- Origin: London, England, United Kingdom
- Genres: Rock Indie Alternative
- Labels: Xtra Mile, Colt Signals
- Members: Patrick Currier Karl Bareham Chris Moorhead Alex Leeder Steven Durham
- Website: MySpace

= Lights Action =

British rock group

Lights Action were a British rock quintet from London/Oxford/Chelmsford made up of Patrick Currier (vocals), Karl Bareham (guitar), Chris Moorhead (guitar/keyboards), Alex Leeder (bass) and Steven Durham (drums). The band broke up in 2011.

==Initial releases==
Their first single, "Satellites", was released on 7 May 2007. The single was re-released as a limited edition double A-Side single at the end of April 2008, backed with the song "Us Against the World". Their second single, "Story Of A Broken Boy", was released on 1 October 2007. Lights Action's third single, "Aurora" was released on 7 April 2008.

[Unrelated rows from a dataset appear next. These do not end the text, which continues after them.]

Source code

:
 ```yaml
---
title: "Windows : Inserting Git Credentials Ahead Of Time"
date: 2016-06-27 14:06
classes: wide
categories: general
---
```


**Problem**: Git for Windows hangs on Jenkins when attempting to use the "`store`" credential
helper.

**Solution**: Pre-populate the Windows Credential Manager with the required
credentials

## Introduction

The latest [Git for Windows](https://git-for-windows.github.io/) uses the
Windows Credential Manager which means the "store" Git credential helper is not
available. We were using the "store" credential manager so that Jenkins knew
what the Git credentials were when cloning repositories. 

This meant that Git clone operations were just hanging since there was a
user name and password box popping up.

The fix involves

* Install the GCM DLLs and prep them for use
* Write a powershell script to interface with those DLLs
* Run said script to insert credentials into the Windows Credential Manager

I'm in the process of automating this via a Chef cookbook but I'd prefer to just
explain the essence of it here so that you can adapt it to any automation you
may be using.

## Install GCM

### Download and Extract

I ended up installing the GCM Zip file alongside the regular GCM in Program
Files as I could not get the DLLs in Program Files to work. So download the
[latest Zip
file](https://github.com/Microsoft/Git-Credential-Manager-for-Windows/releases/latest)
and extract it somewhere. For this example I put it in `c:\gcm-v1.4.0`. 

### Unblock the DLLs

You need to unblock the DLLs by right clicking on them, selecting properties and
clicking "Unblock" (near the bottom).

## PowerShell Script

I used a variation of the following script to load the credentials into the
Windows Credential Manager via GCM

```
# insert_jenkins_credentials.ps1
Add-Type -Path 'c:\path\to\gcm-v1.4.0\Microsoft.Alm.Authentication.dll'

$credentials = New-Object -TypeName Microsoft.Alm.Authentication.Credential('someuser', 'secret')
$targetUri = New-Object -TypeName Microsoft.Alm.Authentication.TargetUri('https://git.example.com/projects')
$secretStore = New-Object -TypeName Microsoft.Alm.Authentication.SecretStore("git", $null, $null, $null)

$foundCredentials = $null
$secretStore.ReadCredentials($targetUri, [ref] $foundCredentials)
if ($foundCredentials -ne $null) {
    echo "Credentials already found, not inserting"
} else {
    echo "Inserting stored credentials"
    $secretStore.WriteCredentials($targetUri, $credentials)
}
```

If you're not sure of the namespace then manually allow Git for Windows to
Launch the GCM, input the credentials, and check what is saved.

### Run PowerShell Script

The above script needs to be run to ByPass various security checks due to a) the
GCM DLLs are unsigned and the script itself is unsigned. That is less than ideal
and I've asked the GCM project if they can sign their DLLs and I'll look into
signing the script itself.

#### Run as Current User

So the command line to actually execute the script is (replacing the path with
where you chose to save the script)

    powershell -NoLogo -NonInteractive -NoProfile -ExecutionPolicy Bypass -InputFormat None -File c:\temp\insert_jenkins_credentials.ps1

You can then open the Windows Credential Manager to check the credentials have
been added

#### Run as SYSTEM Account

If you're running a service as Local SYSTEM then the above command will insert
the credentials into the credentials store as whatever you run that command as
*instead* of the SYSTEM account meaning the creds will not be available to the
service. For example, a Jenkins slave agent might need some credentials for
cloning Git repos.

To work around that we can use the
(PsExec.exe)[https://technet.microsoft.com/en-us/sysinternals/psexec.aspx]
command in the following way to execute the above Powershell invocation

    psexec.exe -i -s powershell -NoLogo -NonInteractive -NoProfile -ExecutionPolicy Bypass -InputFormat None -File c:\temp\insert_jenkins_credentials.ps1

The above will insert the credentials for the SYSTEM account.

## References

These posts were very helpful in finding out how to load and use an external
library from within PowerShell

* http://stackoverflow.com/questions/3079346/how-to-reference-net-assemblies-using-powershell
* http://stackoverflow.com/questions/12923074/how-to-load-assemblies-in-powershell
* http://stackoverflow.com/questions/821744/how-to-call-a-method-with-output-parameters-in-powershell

Their début mini-album All Eyes to the Morning Sun, was released in April through Xtra Mile Recordings.

==Debut album==
Their début album Welcome to the New Cold World was released on 2 March 2009 through the band's own, "Colt Signals" label. Unlike the preceding synth-driven mini-album, the album used instruments such as piano, lap steel, hammond organ, pipe organ, mellotron and a live string quartet. Reviews compared their epic style to that of Arcade Fire, Coldplay and U2.

The first album single to be released was "Battle of Lovers", which was given away as a free download through the band's website.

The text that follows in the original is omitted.